There is often engagement with faith and religion, revealing an ambiguity, which then furthermore gives a sense of a deep existential grappling in the second portion of the book.

Dear God –
enemy of bad actions and thoughts
The rightful punisher of those who deserve punishment.
The rightful exacting creditor (who doesn’t listen to stories
because He says they are all the same).
God who is stern in justice.
Who watches with careful eyes
to discern the errors of men.

(“Prayer during Sleep” 36)

There is a beauty in the speaker’s self-awareness, his knowledge that his actions are socially unacceptable. As readers, we witness an internal back and forth between right and wrong, which is pillared on the notion of faith and religion as moral compasses. In “Handcuff All the Angels,” he turns his back on religion altogether. The duality of this turning from is shown in “Prayers During Sleep,” where there is not only an element of sarcasm but also an indirect hinting at the source of the speaker’s dismissive outlook on religion: profound and personal hardship, severe enough to have all but dissipated any belief in the possibility of divine intervention.

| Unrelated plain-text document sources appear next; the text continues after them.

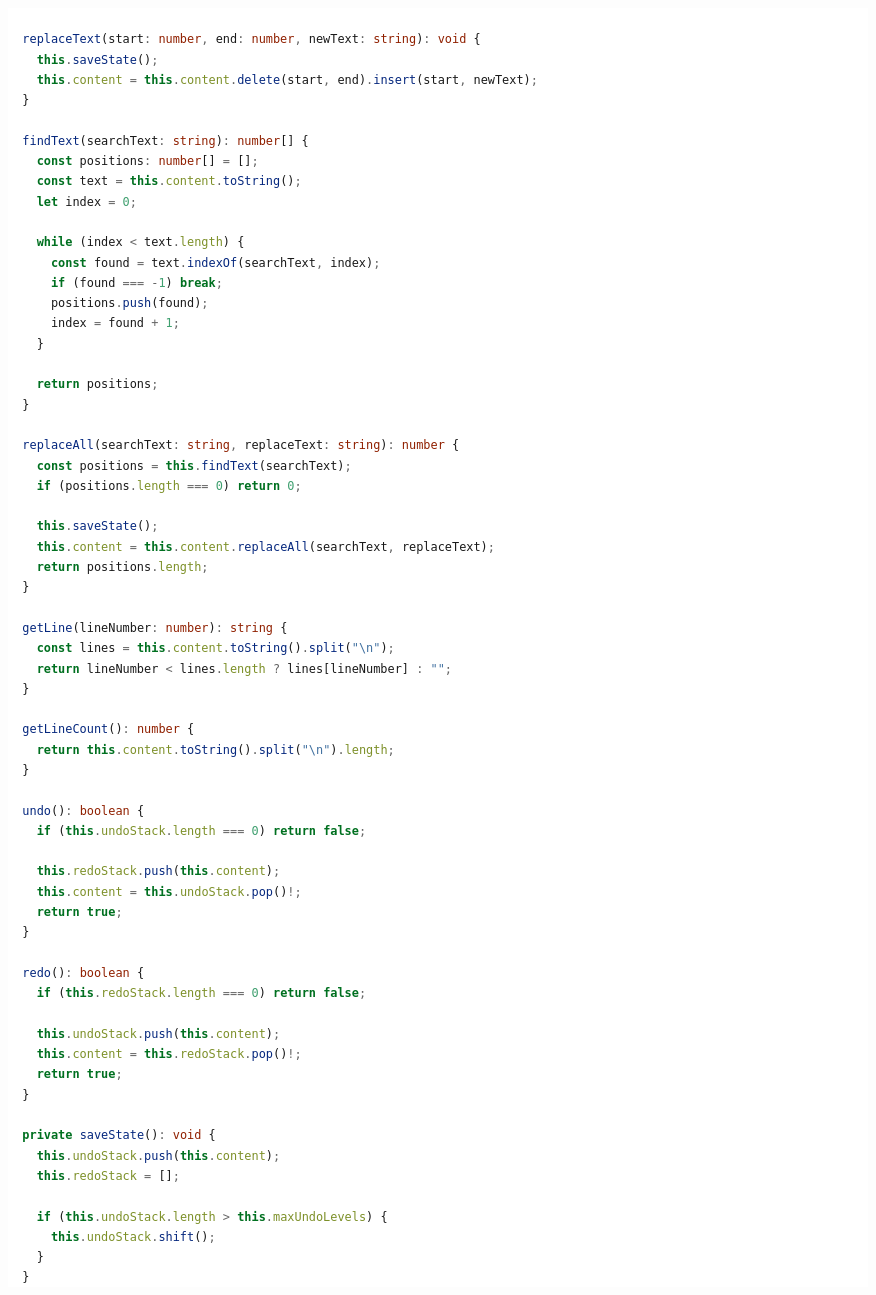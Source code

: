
 ```typescript

  replaceText(start: number, end: number, newText: string): void {
    this.saveState();
    this.content = this.content.delete(start, end).insert(start, newText);
  }

  findText(searchText: string): number[] {
    const positions: number[] = [];
    const text = this.content.toString();
    let index = 0;

    while (index < text.length) {
      const found = text.indexOf(searchText, index);
      if (found === -1) break;
      positions.push(found);
      index = found + 1;
    }

    return positions;
  }

  replaceAll(searchText: string, replaceText: string): number {
    const positions = this.findText(searchText);
    if (positions.length === 0) return 0;

    this.saveState();
    this.content = this.content.replaceAll(searchText, replaceText);
    return positions.length;
  }

  getLine(lineNumber: number): string {
    const lines = this.content.toString().split("\n");
    return lineNumber < lines.length ? lines[lineNumber] : "";
  }

  getLineCount(): number {
    return this.content.toString().split("\n").length;
  }

  undo(): boolean {
    if (this.undoStack.length === 0) return false;

    this.redoStack.push(this.content);
    this.content = this.undoStack.pop()!;
    return true;
  }

  redo(): boolean {
    if (this.redoStack.length === 0) return false;

    this.undoStack.push(this.content);
    this.content = this.redoStack.pop()!;
    return true;
  }

  private saveState(): void {
    this.undoStack.push(this.content);
    this.redoStack = [];

    if (this.undoStack.length > this.maxUndoLevels) {
      this.undoStack.shift();
    }
  }
```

The third portion of the book engages with the public domain of township life. Here the reader is provided with a view on black-on-black crime alongside some sharp social commentary.

I will tell my bodyguards
not to push, beat, or shoot you.
I will ask what you need,
make you touch it, feel it.
But that will be all.
I have a mansion to get back to.

(“Election Manifesto” 41)

In the poems “Election Manifesto” and “Leadership,” we are met with representations of your typical greedy and corrupt politicians who have become all too familiar in modern day South Africa. The juxtaposition between the politician’s lifestyle in these two poems and the impoverished lifestyle in a poem like “Lament of a Poor Man” further emphasises the sociological elements of this offering.

There is no sin greater
than not having money.
You don’t need to go to hell
to be punished for it.

(“The Greatest Sin” 52)

The final portion of this debut, which focuses on the speaker’s journey with poetry, is essentially an Ars Poetica of sorts. This is evident in the prose poem “It Was Poetry,” as well as “To My Beautiful Ex” and “Telling the Pages.” Generally, poems about poetry itself are frowned upon, but the uniqueness of SbonguJesu’s work is that it goes against conventions. We are given a rare glimpse, into not only what it means to function as an artist, but also the internal and external obstacles the speaker has been forced to overcome.

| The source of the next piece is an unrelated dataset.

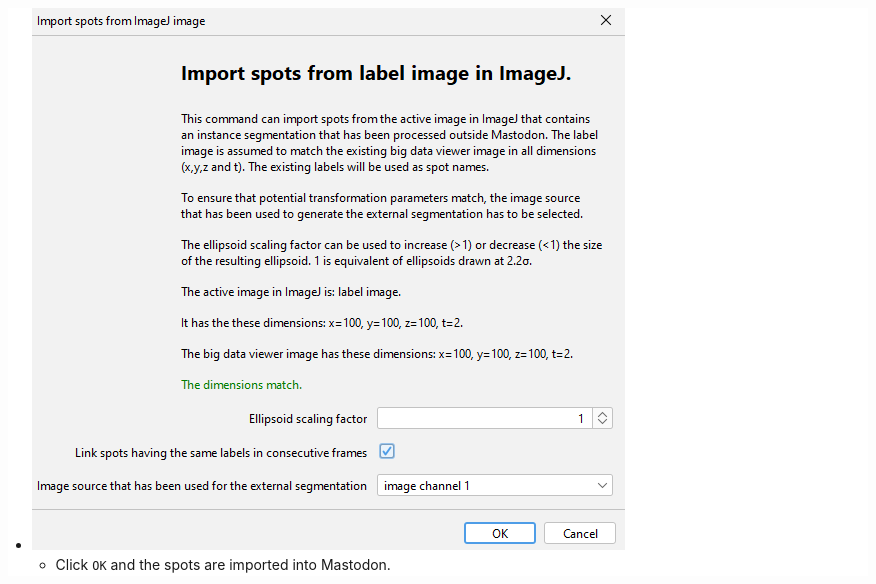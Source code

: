  * ![plugin_import_example_9.png](doc/import/label_image/plugin_import_example_08.png)
      * Click `OK` and the spots are imported into Mastodon.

As a whole the collection, Bury Me Naked can be considered a work of performance art. Individually, the poems are often nihilistic, provocative, and shocking. As a whole, it presents us with deep sociological questions. In sociological discourse, there is at times a need for a radical perspective, able to initiate robust discussion from leftists, liberals, and even conservatives. SbonguJesu definitely has something here.

While parts of the book may be painful for those who have experienced trauma, and uncomfortable for the squeamish or conservative, it is also important to note that the unpleasant details contained here are the lived experience of many black South Africans.

There comes a time when the wounds of a country need to be confronted rather than be turned away from. Bury Me Naked is an open wound, a horror of South Africa’s past manifested. While the contents of the poems may be shocking, the real work begins with those willing to be brave.